Computing date gaps or waiting times. The first graph displays the date gaps (also called waiting times) between successive events. The first event occurs on January 24, so you waited 23 days from the beginning of the calendar year (January 1). The second event occurs on February 12. There are 7 days left in January, and when you add that to the 12 days in February, you get a date gap of 19 days.
Two or more events on the same day. There are actually two events on February 12. How do you handle two or more events on the same day? There are several approaches that work reasonably well. The one I like is to consider that an event that occurs on a given day occurs at a random time between 0 hours and 24 hours. We don't know what that time is, so for convenience, we set the time to 12 hours or noon. If there were two events on the same day, you could place both events at noon, but then you have a zero difference, which leads to some complications. Instead, place one of the events at 6 hours and the other at 18 hours. If three events occur on the same day, place the first event at 4 hours, the second at 12 hours and the third at 20 hours. If four events occur on the same day, place the first event at 3 hours, the second at 9 hours, the third at 15 hours and the fourth at 21 hours.
With two events on the same day, this approach effectively sets the waiting time between the two events at half a day. This seems intuitive enough--the events could be separated by no more than 24 hours and no less than 0 hours, so a good compromise is to split the difference. When you use this approach, the "extra" half day is effectively taken from the date gaps on either side. So the number of days between Jan 24 and the first event on Feb 12 is actually 18.75, not 19 and the number of days between the second event on Feb 12 and the event on Feb 15 is actually 2.75 rather than 3.
The graph shown above illustrates how the waiting times between events would be calculated if you made no adjustments for multiple events on the same day. The three waiting times between events occurring on Jan 24, Feb 12, Feb 12, and Feb 15 would be 19, 0, and 3.
This graph shows how you would adjust for two events on the same day. A value of 0.5 days is assigned to the waiting time between two events occurring on Feb 12. The waiting time between Jan 24 and the first event on Feb 12 is reduced from 19 days to 18.75 days. The waiting time between the second event on Feb 12 and the event on Feb 15 is reduced from 3 days to 2.75 days.
If you continue with the rest of the calculations, the date gaps are
23.00 18.75 0.50 2.75
1.00 7.75 0.50 15.75
19.00 1.00 11.00 11.00
24.00 16.00 12.00 20.00
10.00 33.00 113.75 0.50
0.75 20.00There is a small amount of time left over at the end of the calendar year (3 days to be precise). Although it is not unreasonable to just ignore those 3 days, in some cases you can end up ignoring valuable information. So place a pseudo event on December 31. The last date gap, 3 days, represents a lower bound, we know that we will have waited at least 3 days from December 28 to the next event.
Computing the average date gap. The date gaps form a telescoping sum, and the total is simply the difference between the starting date of the time window and the ending date of the time window.
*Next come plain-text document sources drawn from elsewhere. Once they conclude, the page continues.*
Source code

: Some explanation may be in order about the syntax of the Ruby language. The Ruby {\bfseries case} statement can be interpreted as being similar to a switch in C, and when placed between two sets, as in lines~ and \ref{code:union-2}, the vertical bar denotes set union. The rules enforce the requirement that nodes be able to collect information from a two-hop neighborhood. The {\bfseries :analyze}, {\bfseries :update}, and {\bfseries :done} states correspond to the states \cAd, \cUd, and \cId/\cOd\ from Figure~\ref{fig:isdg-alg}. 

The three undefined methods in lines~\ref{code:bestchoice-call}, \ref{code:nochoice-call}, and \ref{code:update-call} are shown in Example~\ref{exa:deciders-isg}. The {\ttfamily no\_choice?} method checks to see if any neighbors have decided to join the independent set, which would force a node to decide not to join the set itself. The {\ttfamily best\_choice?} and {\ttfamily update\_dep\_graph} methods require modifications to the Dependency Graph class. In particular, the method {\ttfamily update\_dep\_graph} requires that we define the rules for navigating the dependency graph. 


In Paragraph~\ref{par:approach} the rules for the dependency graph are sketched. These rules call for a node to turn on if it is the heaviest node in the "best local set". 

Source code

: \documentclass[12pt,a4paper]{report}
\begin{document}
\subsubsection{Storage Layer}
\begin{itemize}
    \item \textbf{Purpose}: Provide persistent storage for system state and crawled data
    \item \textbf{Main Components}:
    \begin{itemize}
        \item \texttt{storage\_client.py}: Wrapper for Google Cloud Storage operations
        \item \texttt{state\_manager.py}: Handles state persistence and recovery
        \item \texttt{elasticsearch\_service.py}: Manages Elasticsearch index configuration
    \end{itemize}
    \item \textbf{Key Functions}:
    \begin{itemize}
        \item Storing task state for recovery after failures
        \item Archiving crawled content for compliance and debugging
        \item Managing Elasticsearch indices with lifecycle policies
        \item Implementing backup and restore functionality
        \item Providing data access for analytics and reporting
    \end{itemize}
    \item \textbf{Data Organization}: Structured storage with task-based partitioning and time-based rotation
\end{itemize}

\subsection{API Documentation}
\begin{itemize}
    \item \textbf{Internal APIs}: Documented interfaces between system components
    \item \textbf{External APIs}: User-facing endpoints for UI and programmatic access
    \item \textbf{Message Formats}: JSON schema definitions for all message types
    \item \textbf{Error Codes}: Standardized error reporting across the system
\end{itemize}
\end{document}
In our case, this value is 365 days.
When you compute the average date gap, this represents length of the time window divided by the number of events. In our case, the numerator is 365 and the denominator is 23 (remember that we placed a pseudo event at the end of the calendar year), which produces an average date gap of 15.9 days. If you reversed the order of the division, placing 23 in the numerator and 365 in the denominator, you would get 0.063, an estimate of the daily rate of central line infections. Multiply by 365 to get 23, the estimated yearly rate.
There is a certain intuition to these calculations. Event rates and waiting times are inversely related. A high event rate implies a short waiting time between events. A low event rate implies a long waiting time between events.
Log transformation. The date gaps are typically skewed, so I use a log transformation on the data. I also reverse the scaling so that small date gaps appears at the top of the group and large date gaps appear at the bottom. This orientation makes improvements in quality (bad events occur less frequently and with larger date gaps) appear as values near the bottom of the graph and declines in quality (bad events occur more frequently and with smaller date gaps) appear as values near the top of the graph.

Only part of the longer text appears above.